Was fehlerfrei lief: die schnelle Abbuchung der (immerhin im Vergleich zu PDF Expert) humanen 9,99 Euro Abo-Gebühr pro Jahr.

Der Abo-Wahn geht auch in anderen Bereichen weiter

Der holprige Abo-Start der beschriebenen Apps dürfte aber erst der Anfang einer viel längeren Abo-Welle werden. Mit Abos in Apps ist es für technikbegeisterte User und Nerds noch lange nicht getan. Im Herbst launcht das Abo für Apple TV+, die Netflix-Konkurrenz mit hochwertigen Serien, wie Apple verspricht. Preis noch unbekannt. Gamer könnte ab Herbst auch das Abo für Apple Arcade, die Flatrate für Games, interessieren.

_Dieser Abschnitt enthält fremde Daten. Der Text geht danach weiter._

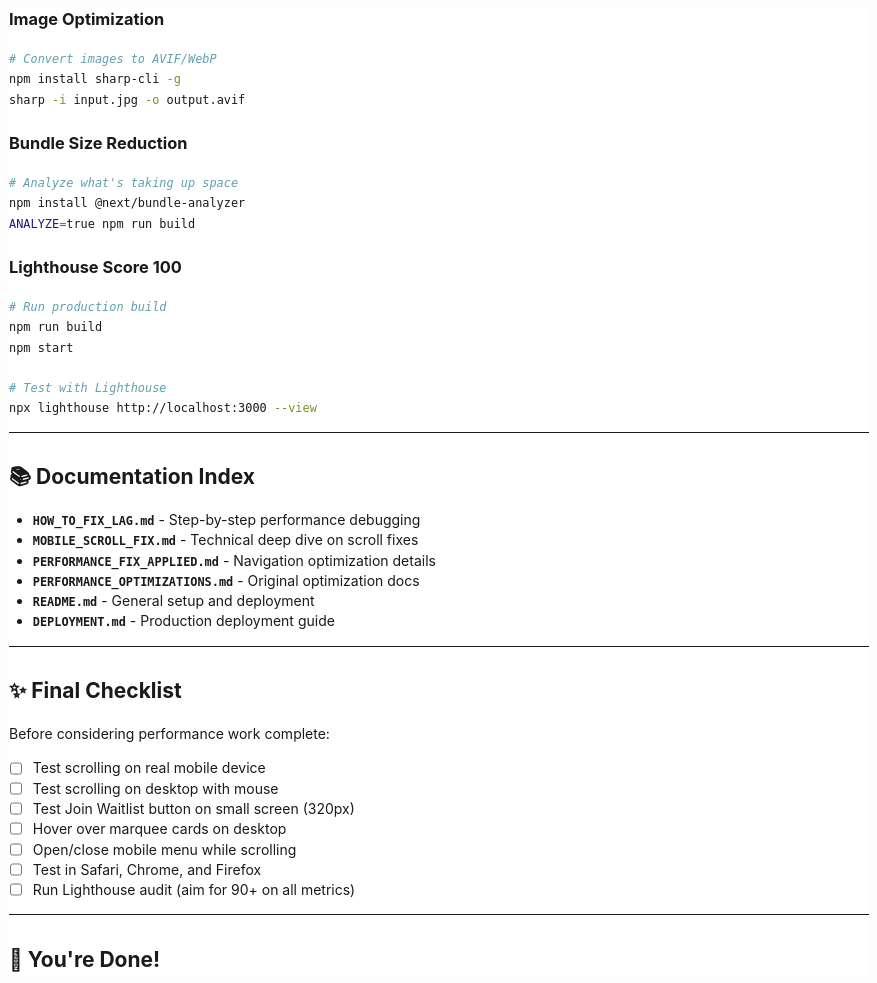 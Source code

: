 ### Image Optimization
```bash
# Convert images to AVIF/WebP
npm install sharp-cli -g
sharp -i input.jpg -o output.avif
```

### Bundle Size Reduction
```bash
# Analyze what's taking up space
npm install @next/bundle-analyzer
ANALYZE=true npm run build
```

### Lighthouse Score 100
```bash
# Run production build
npm run build
npm start

# Test with Lighthouse
npx lighthouse http://localhost:3000 --view
```

---

## 📚 Documentation Index

- **`HOW_TO_FIX_LAG.md`** - Step-by-step performance debugging
- **`MOBILE_SCROLL_FIX.md`** - Technical deep dive on scroll fixes
- **`PERFORMANCE_FIX_APPLIED.md`** - Navigation optimization details
- **`PERFORMANCE_OPTIMIZATIONS.md`** - Original optimization docs
- **`README.md`** - General setup and deployment
- **`DEPLOYMENT.md`** - Production deployment guide

---

## ✨ Final Checklist

Before considering performance work complete:

- [ ] Test scrolling on real mobile device
- [ ] Test scrolling on desktop with mouse
- [ ] Test Join Waitlist button on small screen (320px)
- [ ] Hover over marquee cards on desktop
- [ ] Open/close mobile menu while scrolling
- [ ] Test in Safari, Chrome, and Firefox
- [ ] Run Lighthouse audit (aim for 90+ on all metrics)

---

## 🎊 You're Done!
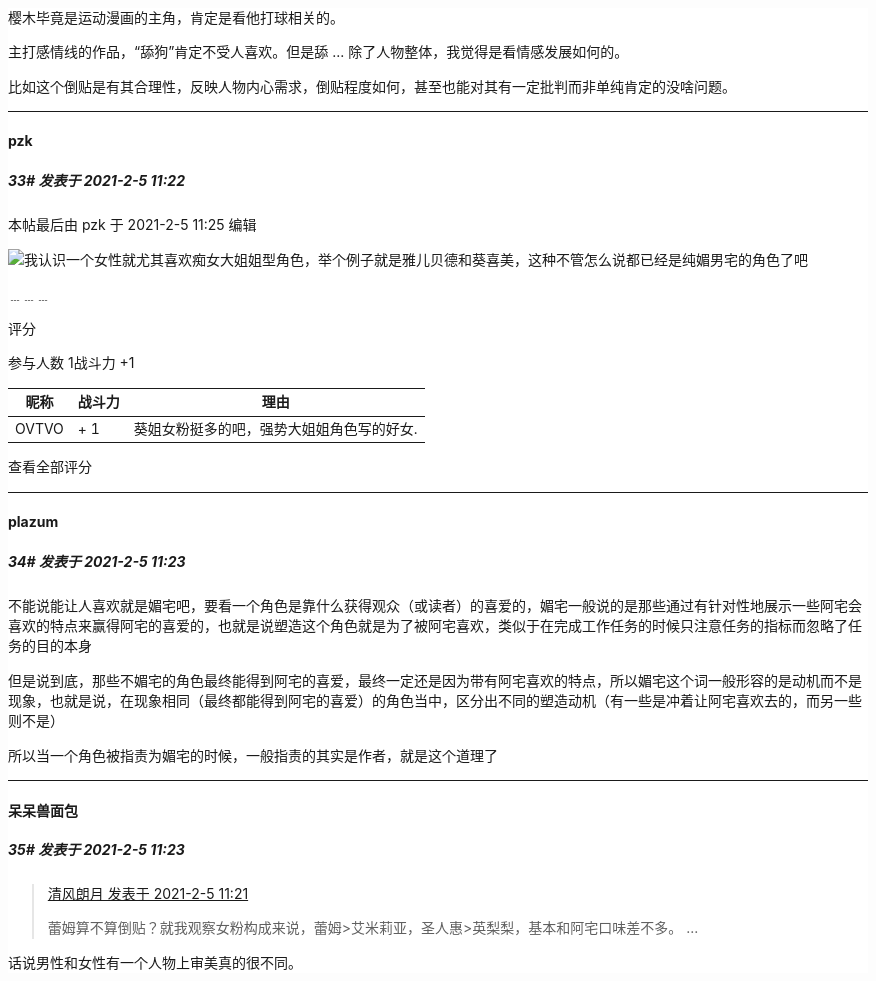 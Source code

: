 樱木毕竟是运动漫画的主角，肯定是看他打球相关的。

主打感情线的作品，“舔狗”肯定不受人喜欢。但是舔 ...</blockquote>
除了人物整体，我觉得是看情感发展如何的。


比如这个倒贴是有其合理性，反映人物内心需求，倒贴程度如何，甚至也能对其有一定批判而非单纯肯定的没啥问题。


-----

####  pzk  
##### 33#       发表于 2021-2-5 11:22


 本帖最后由 pzk 于 2021-2-5 11:25 编辑 

<img src="https://static.saraba1st.com/image/smiley/face2017/125.png" referrerpolicy="no-referrer">我认识一个女性就尤其喜欢痴女大姐姐型角色，举个例子就是雅儿贝德和葵喜美，这种不管怎么说都已经是纯媚男宅的角色了吧


﹍﹍﹍

评分


 参与人数 1战斗力 +1

|昵称|战斗力|理由|
|----|---|---|
| OVTVO| + 1|葵姐女粉挺多的吧，强势大姐姐角色写的好女.|


查看全部评分


-----

####  plazum  
##### 34#       发表于 2021-2-5 11:23


不能说能让人喜欢就是媚宅吧，要看一个角色是靠什么获得观众（或读者）的喜爱的，媚宅一般说的是那些通过有针对性地展示一些阿宅会喜欢的特点来赢得阿宅的喜爱的，也就是说塑造这个角色就是为了被阿宅喜欢，类似于在完成工作任务的时候只注意任务的指标而忽略了任务的目的本身

但是说到底，那些不媚宅的角色最终能得到阿宅的喜爱，最终一定还是因为带有阿宅喜欢的特点，所以媚宅这个词一般形容的是动机而不是现象，也就是说，在现象相同（最终都能得到阿宅的喜爱）的角色当中，区分出不同的塑造动机（有一些是冲着让阿宅喜欢去的，而另一些则不是）

所以当一个角色被指责为媚宅的时候，一般指责的其实是作者，就是这个道理了


-----

####  呆呆兽面包  
##### 35#       发表于 2021-2-5 11:23


<blockquote><a href="httphttps://bbs.saraba1st.com/2b/forum.php?mod=redirect&amp;goto=findpost&amp;pid=50245315&amp;ptid=1986379" target="_blank">清风朗月 发表于 2021-2-5 11:21</a>

蕾姆算不算倒贴？就我观察女粉构成来说，蕾姆&gt;艾米莉亚，圣人惠&gt;英梨梨，基本和阿宅口味差不多。 ...</blockquote>
话说男性和女性有一个人物上审美真的很不同。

Google Stadia, der im Herbst startende Abo-Streaming-Dienst für Games von Google könnte ebenfalls spannend sein. Und in den USA geht Disney mit Disney+ on Air. Ein weiterer Abo-Streamingdienst. Wiederum als Konkurrenz zu Apple TV+.

Es gibt ja auch noch die monatliche Umweltkarte zum Flatrate-Fahren im Öffentlichen Nahverkehr, Telekom/Vodafone-"Router-Abo" zum Telefonieren und Surfen, GEZ-Gebühren für die Öffentlich-Rechtlichen...

Zeigt: Abos haben auch ihre Grenzen. Wer sich die letzten Wochen anschaut, hat das Gefühl: schon jetzt!